_Exercise:_ I would like you to return all of the records exactly as they stand.

[Plain-text document sources]
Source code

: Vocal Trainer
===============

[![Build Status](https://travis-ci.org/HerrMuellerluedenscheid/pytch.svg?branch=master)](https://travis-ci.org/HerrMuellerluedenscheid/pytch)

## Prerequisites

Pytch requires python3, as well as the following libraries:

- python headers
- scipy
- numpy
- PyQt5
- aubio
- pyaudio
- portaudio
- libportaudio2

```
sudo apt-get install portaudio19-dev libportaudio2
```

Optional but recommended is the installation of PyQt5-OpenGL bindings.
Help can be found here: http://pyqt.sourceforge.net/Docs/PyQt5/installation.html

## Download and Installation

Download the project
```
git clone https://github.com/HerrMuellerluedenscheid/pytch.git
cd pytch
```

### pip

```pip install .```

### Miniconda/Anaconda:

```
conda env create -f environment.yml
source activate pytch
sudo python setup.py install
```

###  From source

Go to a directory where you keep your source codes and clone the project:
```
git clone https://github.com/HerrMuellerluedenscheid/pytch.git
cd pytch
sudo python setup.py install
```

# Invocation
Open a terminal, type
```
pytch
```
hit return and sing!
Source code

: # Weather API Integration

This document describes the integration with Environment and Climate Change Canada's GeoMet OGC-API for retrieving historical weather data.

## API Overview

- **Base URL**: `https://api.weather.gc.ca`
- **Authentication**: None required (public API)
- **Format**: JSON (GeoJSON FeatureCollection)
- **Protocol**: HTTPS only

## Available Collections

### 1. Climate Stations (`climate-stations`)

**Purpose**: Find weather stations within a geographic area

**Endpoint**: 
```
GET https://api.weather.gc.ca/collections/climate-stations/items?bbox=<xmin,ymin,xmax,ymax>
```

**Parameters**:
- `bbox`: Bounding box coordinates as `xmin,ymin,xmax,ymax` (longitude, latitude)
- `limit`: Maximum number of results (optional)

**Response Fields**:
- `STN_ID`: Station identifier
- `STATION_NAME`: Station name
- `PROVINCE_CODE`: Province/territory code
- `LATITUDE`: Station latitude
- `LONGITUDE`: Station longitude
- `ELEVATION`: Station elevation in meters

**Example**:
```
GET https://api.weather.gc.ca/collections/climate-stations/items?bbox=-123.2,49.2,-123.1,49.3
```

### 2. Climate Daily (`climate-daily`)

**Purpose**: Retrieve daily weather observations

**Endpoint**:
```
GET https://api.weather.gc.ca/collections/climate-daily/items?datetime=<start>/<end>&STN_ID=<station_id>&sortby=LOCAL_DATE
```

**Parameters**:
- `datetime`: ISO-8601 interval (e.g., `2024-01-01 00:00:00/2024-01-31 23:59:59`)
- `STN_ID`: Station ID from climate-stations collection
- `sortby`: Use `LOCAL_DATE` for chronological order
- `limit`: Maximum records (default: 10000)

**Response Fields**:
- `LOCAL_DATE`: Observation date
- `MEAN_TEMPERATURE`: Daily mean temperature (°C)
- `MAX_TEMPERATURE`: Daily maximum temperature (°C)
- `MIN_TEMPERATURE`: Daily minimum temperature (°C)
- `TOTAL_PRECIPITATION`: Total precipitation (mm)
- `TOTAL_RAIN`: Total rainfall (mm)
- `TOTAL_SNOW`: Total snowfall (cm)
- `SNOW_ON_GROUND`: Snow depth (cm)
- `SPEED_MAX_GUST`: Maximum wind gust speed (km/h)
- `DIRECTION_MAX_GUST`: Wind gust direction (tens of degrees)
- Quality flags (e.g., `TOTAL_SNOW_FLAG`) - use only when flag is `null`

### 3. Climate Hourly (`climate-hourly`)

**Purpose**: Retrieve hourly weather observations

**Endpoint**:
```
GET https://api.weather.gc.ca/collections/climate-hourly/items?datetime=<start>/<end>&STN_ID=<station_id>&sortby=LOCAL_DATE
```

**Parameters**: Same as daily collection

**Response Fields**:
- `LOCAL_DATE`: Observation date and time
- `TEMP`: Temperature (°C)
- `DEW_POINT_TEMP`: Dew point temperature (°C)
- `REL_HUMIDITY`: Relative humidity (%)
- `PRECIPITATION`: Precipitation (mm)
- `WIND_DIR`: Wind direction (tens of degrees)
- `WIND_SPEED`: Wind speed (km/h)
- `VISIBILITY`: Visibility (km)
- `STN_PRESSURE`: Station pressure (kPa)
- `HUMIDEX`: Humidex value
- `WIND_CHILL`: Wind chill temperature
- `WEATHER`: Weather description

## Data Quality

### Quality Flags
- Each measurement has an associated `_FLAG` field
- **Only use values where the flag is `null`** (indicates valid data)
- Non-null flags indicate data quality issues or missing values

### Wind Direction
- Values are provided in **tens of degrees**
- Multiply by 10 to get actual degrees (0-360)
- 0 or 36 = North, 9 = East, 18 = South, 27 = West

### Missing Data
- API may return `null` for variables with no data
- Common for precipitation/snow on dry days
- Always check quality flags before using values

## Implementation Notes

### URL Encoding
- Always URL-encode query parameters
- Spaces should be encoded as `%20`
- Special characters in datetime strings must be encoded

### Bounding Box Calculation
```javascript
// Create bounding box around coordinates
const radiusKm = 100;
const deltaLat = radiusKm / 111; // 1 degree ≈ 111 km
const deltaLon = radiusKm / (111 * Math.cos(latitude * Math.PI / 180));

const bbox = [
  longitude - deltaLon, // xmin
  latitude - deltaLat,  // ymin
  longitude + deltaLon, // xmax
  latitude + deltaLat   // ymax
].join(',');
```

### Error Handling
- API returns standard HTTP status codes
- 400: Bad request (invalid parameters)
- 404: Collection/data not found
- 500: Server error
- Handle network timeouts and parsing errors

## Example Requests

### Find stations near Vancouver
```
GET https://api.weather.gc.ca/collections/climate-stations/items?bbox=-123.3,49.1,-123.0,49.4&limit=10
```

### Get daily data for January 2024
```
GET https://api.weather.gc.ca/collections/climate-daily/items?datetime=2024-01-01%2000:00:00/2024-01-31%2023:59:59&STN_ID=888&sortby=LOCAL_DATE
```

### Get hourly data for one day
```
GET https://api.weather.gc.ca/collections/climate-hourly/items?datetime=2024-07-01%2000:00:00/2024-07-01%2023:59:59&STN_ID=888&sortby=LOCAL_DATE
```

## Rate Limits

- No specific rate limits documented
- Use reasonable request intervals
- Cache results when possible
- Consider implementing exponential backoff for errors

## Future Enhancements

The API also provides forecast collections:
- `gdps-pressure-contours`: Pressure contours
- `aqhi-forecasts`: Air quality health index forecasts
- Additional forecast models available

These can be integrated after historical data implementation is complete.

_Solution to this exercise:_
Source code

: Vocal Trainer
===============

[![Build Status](https://travis-ci.org/HerrMuellerluedenscheid/pytch.svg?branch=master)](https://travis-ci.org/HerrMuellerluedenscheid/pytch)

## Prerequisites

Pytch requires python3, as well as the following libraries:

- python headers
- scipy
- numpy
- PyQt5
- aubio
- pyaudio
- portaudio
- libportaudio2

```
sudo apt-get install portaudio19-dev libportaudio2
```

Optional but recommended is the installation of PyQt5-OpenGL bindings.
Help can be found here: http://pyqt.sourceforge.net/Docs/PyQt5/installation.html

## Download and Installation

Download the project
```
git clone https://github.com/HerrMuellerluedenscheid/pytch.git
cd pytch
```

### pip

```pip install .```

### Miniconda/Anaconda:

```
conda env create -f environment.yml
source activate pytch
sudo python setup.py install
```

###  From source

Go to a directory where you keep your source codes and clone the project:
```
git clone https://github.com/HerrMuellerluedenscheid/pytch.git
cd pytch
sudo python setup.py install
```

# Invocation
Open a terminal, type
```
pytch
```
hit return and sing!
Source code

: # Weather API Integration

This document describes the integration with Environment and Climate Change Canada's GeoMet OGC-API for retrieving historical weather data.

## API Overview

- **Base URL**: `https://api.weather.gc.ca`
- **Authentication**: None required (public API)
- **Format**: JSON (GeoJSON FeatureCollection)
- **Protocol**: HTTPS only

## Available Collections

### 1. Climate Stations (`climate-stations`)

**Purpose**: Find weather stations within a geographic area

**Endpoint**: 
```
GET https://api.weather.gc.ca/collections/climate-stations/items?bbox=<xmin,ymin,xmax,ymax>
```

**Parameters**:
- `bbox`: Bounding box coordinates as `xmin,ymin,xmax,ymax` (longitude, latitude)
- `limit`: Maximum number of results (optional)

**Response Fields**:
- `STN_ID`: Station identifier
- `STATION_NAME`: Station name
- `PROVINCE_CODE`: Province/territory code
- `LATITUDE`: Station latitude
- `LONGITUDE`: Station longitude
- `ELEVATION`: Station elevation in meters

**Example**:
```
GET https://api.weather.gc.ca/collections/climate-stations/items?bbox=-123.2,49.2,-123.1,49.3
```

### 2. Climate Daily (`climate-daily`)

**Purpose**: Retrieve daily weather observations

**Endpoint**:
```
GET https://api.weather.gc.ca/collections/climate-daily/items?datetime=<start>/<end>&STN_ID=<station_id>&sortby=LOCAL_DATE
```

**Parameters**:
- `datetime`: ISO-8601 interval (e.g., `2024-01-01 00:00:00/2024-01-31 23:59:59`)
- `STN_ID`: Station ID from climate-stations collection
- `sortby`: Use `LOCAL_DATE` for chronological order
- `limit`: Maximum records (default: 10000)

**Response Fields**:
- `LOCAL_DATE`: Observation date
- `MEAN_TEMPERATURE`: Daily mean temperature (°C)
- `MAX_TEMPERATURE`: Daily maximum temperature (°C)
- `MIN_TEMPERATURE`: Daily minimum temperature (°C)
- `TOTAL_PRECIPITATION`: Total precipitation (mm)
- `TOTAL_RAIN`: Total rainfall (mm)
- `TOTAL_SNOW`: Total snowfall (cm)
- `SNOW_ON_GROUND`: Snow depth (cm)
- `SPEED_MAX_GUST`: Maximum wind gust speed (km/h)
- `DIRECTION_MAX_GUST`: Wind gust direction (tens of degrees)
- Quality flags (e.g., `TOTAL_SNOW_FLAG`) - use only when flag is `null`

### 3. Climate Hourly (`climate-hourly`)

**Purpose**: Retrieve hourly weather observations

**Endpoint**:
```
GET https://api.weather.gc.ca/collections/climate-hourly/items?datetime=<start>/<end>&STN_ID=<station_id>&sortby=LOCAL_DATE
```

**Parameters**: Same as daily collection

**Response Fields**:
- `LOCAL_DATE`: Observation date and time
- `TEMP`: Temperature (°C)
- `DEW_POINT_TEMP`: Dew point temperature (°C)
- `REL_HUMIDITY`: Relative humidity (%)
- `PRECIPITATION`: Precipitation (mm)
- `WIND_DIR`: Wind direction (tens of degrees)
- `WIND_SPEED`: Wind speed (km/h)
- `VISIBILITY`: Visibility (km)
- `STN_PRESSURE`: Station pressure (kPa)
- `HUMIDEX`: Humidex value
- `WIND_CHILL`: Wind chill temperature
- `WEATHER`: Weather description

## Data Quality

### Quality Flags
- Each measurement has an associated `_FLAG` field
- **Only use values where the flag is `null`** (indicates valid data)
- Non-null flags indicate data quality issues or missing values

### Wind Direction
- Values are provided in **tens of degrees**
- Multiply by 10 to get actual degrees (0-360)
- 0 or 36 = North, 9 = East, 18 = South, 27 = West

### Missing Data
- API may return `null` for variables with no data
- Common for precipitation/snow on dry days
- Always check quality flags before using values

## Implementation Notes

### URL Encoding
- Always URL-encode query parameters
- Spaces should be encoded as `%20`
- Special characters in datetime strings must be encoded

### Bounding Box Calculation
```javascript
// Create bounding box around coordinates
const radiusKm = 100;
const deltaLat = radiusKm / 111; // 1 degree ≈ 111 km
const deltaLon = radiusKm / (111 * Math.cos(latitude * Math.PI / 180));

const bbox = [
  longitude - deltaLon, // xmin
  latitude - deltaLat,  // ymin
  longitude + deltaLon, // xmax
  latitude + deltaLat   // ymax
].join(',');
```

### Error Handling
- API returns standard HTTP status codes
- 400: Bad request (invalid parameters)
- 404: Collection/data not found
- 500: Server error
- Handle network timeouts and parsing errors

## Example Requests

### Find stations near Vancouver
```
GET https://api.weather.gc.ca/collections/climate-stations/items?bbox=-123.3,49.1,-123.0,49.4&limit=10
```

### Get daily data for January 2024
```
GET https://api.weather.gc.ca/collections/climate-daily/items?datetime=2024-01-01%2000:00:00/2024-01-31%2023:59:59&STN_ID=888&sortby=LOCAL_DATE
```

### Get hourly data for one day
```
GET https://api.weather.gc.ca/collections/climate-hourly/items?datetime=2024-07-01%2000:00:00/2024-07-01%2023:59:59&STN_ID=888&sortby=LOCAL_DATE
```

## Rate Limits

- No specific rate limits documented
- Use reasonable request intervals
- Cache results when possible
- Consider implementing exponential backoff for errors

## Future Enhancements

The API also provides forecast collections:
- `gdps-pressure-contours`: Pressure contours
- `aqhi-forecasts`: Air quality health index forecasts
- Additional forecast models available

These can be integrated after historical data implementation is complete.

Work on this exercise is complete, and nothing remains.